Effectively affine precomp A for _ecmult without inversion!

peterdettman commented at 9:02 am on December 21, 2014: contributor

Builds on top of https://github.com/bitcoin/secp256k1/pull/41 (Co-Z arithmetic for precomputation).
Instead of inversion, scales all precomp A points to the same Z (usually != 1).
Store the precomp A as affine by discarding the z coordinate (whilst noting the single Z value for later), which is equivalent to taking them as affine points on an isogenous curve.
In secp256k1_ecmult, we treat the accumulator (“r”) as operating on this isogenous curve.
Doubling formula needs no changes, adding of precomp A points is a simple _gej_add_ge_var.
G precomp remains the same, but each add of these requires an extra 1M to bring the accumulator temporarily back to the “default isogeny”. For simplicity here I’ve modified _gej_add_ge_var to support this.
The z value of the final result needs to be scaled (1M) also.
Optimal at WINDOW_A=5.

Anyway, the upshot of this is an ~5% performance improvement for bench_verify (64bit, endo=yes), over and above the Co-Z precomputation itself, so >8% total vs master.
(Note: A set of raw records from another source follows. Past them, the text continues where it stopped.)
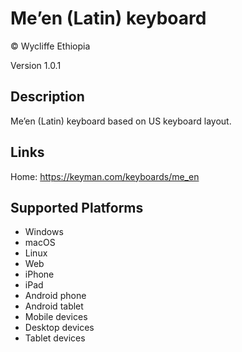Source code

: Me’en (Latin) keyboard
==============

© Wycliffe Ethiopia

Version 1.0.1

Description
-----------

Me’en (Latin) keyboard based on US keyboard layout.

Links
-----
Home: https://keyman.com/keyboards/me_en

Supported Platforms
-------------------
 * Windows
 * macOS
 * Linux
 * Web
 * iPhone
 * iPad
 * Android phone
 * Android tablet
 * Mobile devices
 * Desktop devices
 * Tablet devices

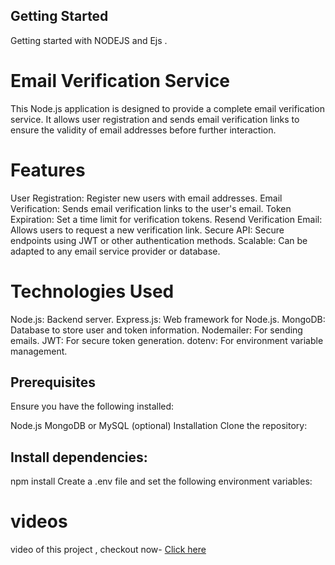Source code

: ## Getting Started
Getting started with NODEJS and Ejs .

# Email Verification Service 
This Node.js application is designed to provide a complete email verification service. It allows user registration and sends email verification links to ensure the validity of email addresses before further interaction.

# Features
User Registration: Register new users with email addresses.
Email Verification: Sends email verification links to the user's email.
Token Expiration: Set a time limit for verification tokens.
Resend Verification Email: Allows users to request a new verification link.
Secure API: Secure endpoints using JWT or other authentication methods.
Scalable: Can be adapted to any email service provider or database.

# Technologies Used
Node.js: Backend server.
Express.js: Web framework for Node.js.
MongoDB: Database to store user and token information.
Nodemailer: For sending emails.
JWT: For secure token generation.
dotenv: For environment variable management.

## Prerequisites
Ensure you have the following installed:

Node.js
MongoDB or MySQL (optional)
Installation
Clone the repository:

## Install dependencies:

npm install
Create a .env file and set the following environment variables:

# videos
video of this project , checkout now-
<a href= "https://www.loom.com/share/3171720b42c24bd18b945fa174c947b5?sid=17add9a7-f605-4b6c-8781-269ac2bf731c">Click here</a>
Rough math suggests it’s saving ~116M vs the Co-Z arithmetic PR, which appears to make any inversion approach obsolete.

Questions welcome, as I’m not sure how to explain this in a straight-forward way (as far as I know this is a novel idea). I guess it’s important to understand why the isogeny works out so neatly; it’s a rather nice property of secp256k1 that stems from it having a==0 in the curve equation; otherwise, operating on an isogenous curve would require changes to the doubling formula. I recommend e.g. http://joye.site88.net/papers/TJ10coordblind.pdf, where this is discussed in the context of blinding (which reminds me I was meaning to PR a demo of that), albeit the a==0 case is not explicitly called out. It may be easier just to think of it as playing games with the z values…

EDIT: I’ll leave it as I wrote it, but I think the above should be talking about isomorphisms rather than isogenies.
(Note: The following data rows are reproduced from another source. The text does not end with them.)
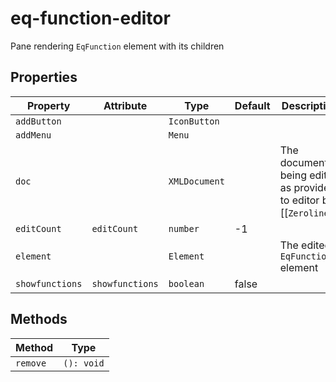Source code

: # eq-function-editor

Pane rendering `EqFunction` element with its children

## Properties

| Property        | Attribute       | Type          | Default | Description                                      |
|-----------------|-----------------|---------------|---------|--------------------------------------------------|
| `addButton`     |                 | `IconButton`  |         |                                                  |
| `addMenu`       |                 | `Menu`        |         |                                                  |
| `doc`           |                 | `XMLDocument` |         | The document being edited as provided to editor by [[`Zeroline`]]. |
| `editCount`     | `editCount`     | `number`      | -1      |                                                  |
| `element`       |                 | `Element`     |         | The edited `EqFunction` element                  |
| `showfunctions` | `showfunctions` | `boolean`     | false   |                                                  |

## Methods

| Method   | Type       |
|----------|------------|
| `remove` | `(): void` |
gmaxwell commented at 9:05 am on December 21, 2014: contributor

It intutively makes sense to me. This is quite awesome. I’d already thought about using an isogenous projection for blinding (having seen it mentioned in a list of blinding techinues)– but doing scalar blinding seems more interesting for most of our need for blinding, never would have thought of it for this.
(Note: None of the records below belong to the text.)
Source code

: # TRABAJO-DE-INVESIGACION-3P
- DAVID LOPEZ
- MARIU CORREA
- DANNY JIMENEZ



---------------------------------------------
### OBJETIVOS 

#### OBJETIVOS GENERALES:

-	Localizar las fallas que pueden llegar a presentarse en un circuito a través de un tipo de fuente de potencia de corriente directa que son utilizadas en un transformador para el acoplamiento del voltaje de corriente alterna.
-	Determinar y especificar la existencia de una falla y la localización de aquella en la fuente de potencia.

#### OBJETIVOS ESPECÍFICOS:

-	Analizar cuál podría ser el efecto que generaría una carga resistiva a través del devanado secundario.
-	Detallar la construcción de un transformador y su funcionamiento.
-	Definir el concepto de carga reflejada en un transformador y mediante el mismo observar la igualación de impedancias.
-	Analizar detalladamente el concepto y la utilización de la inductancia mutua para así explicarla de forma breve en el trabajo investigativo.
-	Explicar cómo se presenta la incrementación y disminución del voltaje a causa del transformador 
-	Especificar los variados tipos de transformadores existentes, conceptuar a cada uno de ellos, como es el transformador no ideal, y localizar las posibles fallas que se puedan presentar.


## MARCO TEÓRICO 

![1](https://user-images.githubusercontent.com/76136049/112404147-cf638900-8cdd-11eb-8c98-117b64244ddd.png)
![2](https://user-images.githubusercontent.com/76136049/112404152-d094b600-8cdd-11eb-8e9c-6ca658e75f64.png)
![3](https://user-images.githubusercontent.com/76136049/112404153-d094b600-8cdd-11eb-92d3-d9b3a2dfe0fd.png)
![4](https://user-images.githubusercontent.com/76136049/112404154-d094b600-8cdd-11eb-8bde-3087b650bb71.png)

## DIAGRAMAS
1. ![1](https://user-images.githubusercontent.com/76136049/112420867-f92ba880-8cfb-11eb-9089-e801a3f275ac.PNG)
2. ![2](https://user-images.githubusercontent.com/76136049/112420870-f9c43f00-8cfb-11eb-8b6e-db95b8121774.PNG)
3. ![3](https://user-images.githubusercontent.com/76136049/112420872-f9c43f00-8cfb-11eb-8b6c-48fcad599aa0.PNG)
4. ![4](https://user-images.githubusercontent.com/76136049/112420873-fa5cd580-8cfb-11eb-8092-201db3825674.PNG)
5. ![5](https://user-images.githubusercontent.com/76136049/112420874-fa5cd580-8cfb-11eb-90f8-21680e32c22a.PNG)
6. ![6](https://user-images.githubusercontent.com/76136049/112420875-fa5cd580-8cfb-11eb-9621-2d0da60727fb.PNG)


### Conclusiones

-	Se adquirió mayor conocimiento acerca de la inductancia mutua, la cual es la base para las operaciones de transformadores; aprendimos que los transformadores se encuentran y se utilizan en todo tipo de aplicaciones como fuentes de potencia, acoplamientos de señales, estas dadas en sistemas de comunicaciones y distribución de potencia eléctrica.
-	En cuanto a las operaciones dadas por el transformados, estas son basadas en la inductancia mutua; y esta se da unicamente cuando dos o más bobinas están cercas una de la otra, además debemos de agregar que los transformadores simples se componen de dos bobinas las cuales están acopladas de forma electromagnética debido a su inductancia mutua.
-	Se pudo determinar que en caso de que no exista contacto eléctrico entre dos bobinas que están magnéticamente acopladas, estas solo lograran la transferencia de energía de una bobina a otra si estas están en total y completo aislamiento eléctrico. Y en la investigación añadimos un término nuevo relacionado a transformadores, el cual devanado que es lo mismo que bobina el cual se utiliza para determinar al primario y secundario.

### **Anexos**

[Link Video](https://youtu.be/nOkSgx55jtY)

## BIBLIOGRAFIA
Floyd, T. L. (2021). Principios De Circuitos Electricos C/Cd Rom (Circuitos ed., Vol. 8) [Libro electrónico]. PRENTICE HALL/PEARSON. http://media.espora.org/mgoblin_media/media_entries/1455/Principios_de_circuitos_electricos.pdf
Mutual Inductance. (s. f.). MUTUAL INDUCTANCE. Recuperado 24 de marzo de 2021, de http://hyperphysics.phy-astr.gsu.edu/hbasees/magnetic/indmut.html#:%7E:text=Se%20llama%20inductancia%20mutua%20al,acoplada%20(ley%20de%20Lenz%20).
Darn ECDSA: With schnorr this would make our verification completely inversion free.

peterdettman commented at 2:38 am on December 22, 2014: contributor

Perhaps a better reference: http://joye.site88.net/papers/JT01edpa.pdf @gmaxwell Im still a bit giddy that this works so well. I had the z-ratio trick and the isomorphism stuff in mind for a while, and yesterday it just gelled for me. I wasn’t quite sure how it would work out , but I coded it up and… 1M per G add? Awesome, indeed.

I actually now think it will work fine for a!=0 curves too, using “modified Jacobian” coordinates to avoid increasing the cost of doubling.

Why not both scalar and point blinding? Simple point blinding amounts to just an extra 2M per scalar mult, assuming the G precomp points have been moved to some random curve isomorphism in setup.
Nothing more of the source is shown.